* [Problem to solve]: A complete, exact retyping of the data below is required.

** Given data follows **

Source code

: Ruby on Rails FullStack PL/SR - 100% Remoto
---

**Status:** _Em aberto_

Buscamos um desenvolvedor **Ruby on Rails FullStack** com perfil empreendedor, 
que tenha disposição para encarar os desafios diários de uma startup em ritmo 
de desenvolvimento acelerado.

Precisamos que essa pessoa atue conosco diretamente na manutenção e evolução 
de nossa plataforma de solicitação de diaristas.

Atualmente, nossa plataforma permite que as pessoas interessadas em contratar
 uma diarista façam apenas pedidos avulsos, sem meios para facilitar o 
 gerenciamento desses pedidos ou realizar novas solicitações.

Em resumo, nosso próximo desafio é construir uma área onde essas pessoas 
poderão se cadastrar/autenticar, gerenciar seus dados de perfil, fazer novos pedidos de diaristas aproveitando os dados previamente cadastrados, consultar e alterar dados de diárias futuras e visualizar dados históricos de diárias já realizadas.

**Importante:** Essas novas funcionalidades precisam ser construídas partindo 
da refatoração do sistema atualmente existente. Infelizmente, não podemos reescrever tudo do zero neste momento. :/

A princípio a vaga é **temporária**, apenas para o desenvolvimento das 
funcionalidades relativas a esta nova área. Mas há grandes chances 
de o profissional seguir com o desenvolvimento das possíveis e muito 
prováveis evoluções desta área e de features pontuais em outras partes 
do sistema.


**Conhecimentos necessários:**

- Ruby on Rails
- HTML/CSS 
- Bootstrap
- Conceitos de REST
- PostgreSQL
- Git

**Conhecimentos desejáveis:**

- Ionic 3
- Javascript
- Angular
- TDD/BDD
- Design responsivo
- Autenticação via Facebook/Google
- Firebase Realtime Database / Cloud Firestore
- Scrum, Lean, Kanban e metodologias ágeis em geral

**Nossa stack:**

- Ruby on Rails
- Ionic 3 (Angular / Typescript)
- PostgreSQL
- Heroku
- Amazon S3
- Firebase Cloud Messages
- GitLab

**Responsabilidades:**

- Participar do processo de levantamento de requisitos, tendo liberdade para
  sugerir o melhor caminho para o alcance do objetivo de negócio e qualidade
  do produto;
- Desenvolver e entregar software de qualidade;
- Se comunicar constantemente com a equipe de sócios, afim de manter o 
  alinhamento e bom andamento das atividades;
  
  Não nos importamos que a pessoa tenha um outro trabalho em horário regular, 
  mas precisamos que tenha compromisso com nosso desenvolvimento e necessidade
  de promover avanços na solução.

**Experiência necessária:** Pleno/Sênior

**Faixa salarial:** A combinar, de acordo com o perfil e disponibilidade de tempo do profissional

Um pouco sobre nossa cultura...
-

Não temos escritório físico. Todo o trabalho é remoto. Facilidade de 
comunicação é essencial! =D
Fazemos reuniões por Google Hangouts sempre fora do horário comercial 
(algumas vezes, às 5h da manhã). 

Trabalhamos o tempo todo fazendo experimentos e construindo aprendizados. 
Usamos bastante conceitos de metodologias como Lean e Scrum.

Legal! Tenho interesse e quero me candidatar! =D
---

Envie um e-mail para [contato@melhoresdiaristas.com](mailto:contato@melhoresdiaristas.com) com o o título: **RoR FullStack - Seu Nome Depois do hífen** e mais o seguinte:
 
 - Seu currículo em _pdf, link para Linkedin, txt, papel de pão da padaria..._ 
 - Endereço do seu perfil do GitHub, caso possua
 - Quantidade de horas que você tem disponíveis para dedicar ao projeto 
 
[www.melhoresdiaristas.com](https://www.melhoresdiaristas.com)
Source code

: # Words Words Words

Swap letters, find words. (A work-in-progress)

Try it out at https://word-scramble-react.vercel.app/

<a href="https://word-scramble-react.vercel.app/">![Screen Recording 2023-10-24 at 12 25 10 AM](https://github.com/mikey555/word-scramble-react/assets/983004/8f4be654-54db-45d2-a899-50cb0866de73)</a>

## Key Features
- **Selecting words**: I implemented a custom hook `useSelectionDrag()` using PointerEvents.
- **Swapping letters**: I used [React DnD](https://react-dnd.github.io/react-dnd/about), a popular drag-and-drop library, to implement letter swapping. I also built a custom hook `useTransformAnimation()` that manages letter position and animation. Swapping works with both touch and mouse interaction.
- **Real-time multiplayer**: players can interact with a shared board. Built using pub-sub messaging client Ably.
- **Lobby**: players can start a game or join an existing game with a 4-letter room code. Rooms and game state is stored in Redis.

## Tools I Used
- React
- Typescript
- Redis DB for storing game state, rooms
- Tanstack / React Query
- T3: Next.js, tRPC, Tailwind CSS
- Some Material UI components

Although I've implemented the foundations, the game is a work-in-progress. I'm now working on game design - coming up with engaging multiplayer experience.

** End of Given data **

* [Answer space]:
Source code

: Ruby on Rails FullStack PL/SR - 100% Remoto
---

**Status:** _Em aberto_

Buscamos um desenvolvedor **Ruby on Rails FullStack** com perfil empreendedor, 
que tenha disposição para encarar os desafios diários de uma startup em ritmo 
de desenvolvimento acelerado.

Precisamos que essa pessoa atue conosco diretamente na manutenção e evolução 
de nossa plataforma de solicitação de diaristas.

Atualmente, nossa plataforma permite que as pessoas interessadas em contratar
 uma diarista façam apenas pedidos avulsos, sem meios para facilitar o 
 gerenciamento desses pedidos ou realizar novas solicitações.

Em resumo, nosso próximo desafio é construir uma área onde essas pessoas 
poderão se cadastrar/autenticar, gerenciar seus dados de perfil, fazer novos pedidos de diaristas aproveitando os dados previamente cadastrados, consultar e alterar dados de diárias futuras e visualizar dados históricos de diárias já realizadas.

**Importante:** Essas novas funcionalidades precisam ser construídas partindo 
da refatoração do sistema atualmente existente. Infelizmente, não podemos reescrever tudo do zero neste momento. :/

A princípio a vaga é **temporária**, apenas para o desenvolvimento das 
funcionalidades relativas a esta nova área. Mas há grandes chances 
de o profissional seguir com o desenvolvimento das possíveis e muito 
prováveis evoluções desta área e de features pontuais em outras partes 
do sistema.


**Conhecimentos necessários:**

- Ruby on Rails
- HTML/CSS 
- Bootstrap
- Conceitos de REST
- PostgreSQL
- Git

**Conhecimentos desejáveis:**

- Ionic 3
- Javascript
- Angular
- TDD/BDD
- Design responsivo
- Autenticação via Facebook/Google
- Firebase Realtime Database / Cloud Firestore
- Scrum, Lean, Kanban e metodologias ágeis em geral

**Nossa stack:**

- Ruby on Rails
- Ionic 3 (Angular / Typescript)
- PostgreSQL
- Heroku
- Amazon S3
- Firebase Cloud Messages
- GitLab

**Responsabilidades:**

- Participar do processo de levantamento de requisitos, tendo liberdade para
  sugerir o melhor caminho para o alcance do objetivo de negócio e qualidade
  do produto;
- Desenvolver e entregar software de qualidade;
- Se comunicar constantemente com a equipe de sócios, afim de manter o 
  alinhamento e bom andamento das atividades;
  
  Não nos importamos que a pessoa tenha um outro trabalho em horário regular, 
  mas precisamos que tenha compromisso com nosso desenvolvimento e necessidade
  de promover avanços na solução.

**Experiência necessária:** Pleno/Sênior

**Faixa salarial:** A combinar, de acordo com o perfil e disponibilidade de tempo do profissional

Um pouco sobre nossa cultura...
-

Não temos escritório físico. Todo o trabalho é remoto. Facilidade de 
comunicação é essencial! =D
Fazemos reuniões por Google Hangouts sempre fora do horário comercial 
(algumas vezes, às 5h da manhã). 

Trabalhamos o tempo todo fazendo experimentos e construindo aprendizados. 
Usamos bastante conceitos de metodologias como Lean e Scrum.

Legal! Tenho interesse e quero me candidatar! =D
---

Envie um e-mail para [contato@melhoresdiaristas.com](mailto:contato@melhoresdiaristas.com) com o o título: **RoR FullStack - Seu Nome Depois do hífen** e mais o seguinte:
 
 - Seu currículo em _pdf, link para Linkedin, txt, papel de pão da padaria..._ 
 - Endereço do seu perfil do GitHub, caso possua
 - Quantidade de horas que você tem disponíveis para dedicar ao projeto 
 
[www.melhoresdiaristas.com](https://www.melhoresdiaristas.com)
Source code

: # Words Words Words

Swap letters, find words. (A work-in-progress)

Try it out at https://word-scramble-react.vercel.app/

<a href="https://word-scramble-react.vercel.app/">![Screen Recording 2023-10-24 at 12 25 10 AM](https://github.com/mikey555/word-scramble-react/assets/983004/8f4be654-54db-45d2-a899-50cb0866de73)</a>

## Key Features
- **Selecting words**: I implemented a custom hook `useSelectionDrag()` using PointerEvents.
- **Swapping letters**: I used [React DnD](https://react-dnd.github.io/react-dnd/about), a popular drag-and-drop library, to implement letter swapping. I also built a custom hook `useTransformAnimation()` that manages letter position and animation. Swapping works with both touch and mouse interaction.
- **Real-time multiplayer**: players can interact with a shared board. Built using pub-sub messaging client Ably.
- **Lobby**: players can start a game or join an existing game with a 4-letter room code. Rooms and game state is stored in Redis.

## Tools I Used
- React
- Typescript
- Redis DB for storing game state, rooms
- Tanstack / React Query
- T3: Next.js, tRPC, Tailwind CSS
- Some Material UI components

Although I've implemented the foundations, the game is a work-in-progress. I'm now working on game design - coming up with engaging multiplayer experience.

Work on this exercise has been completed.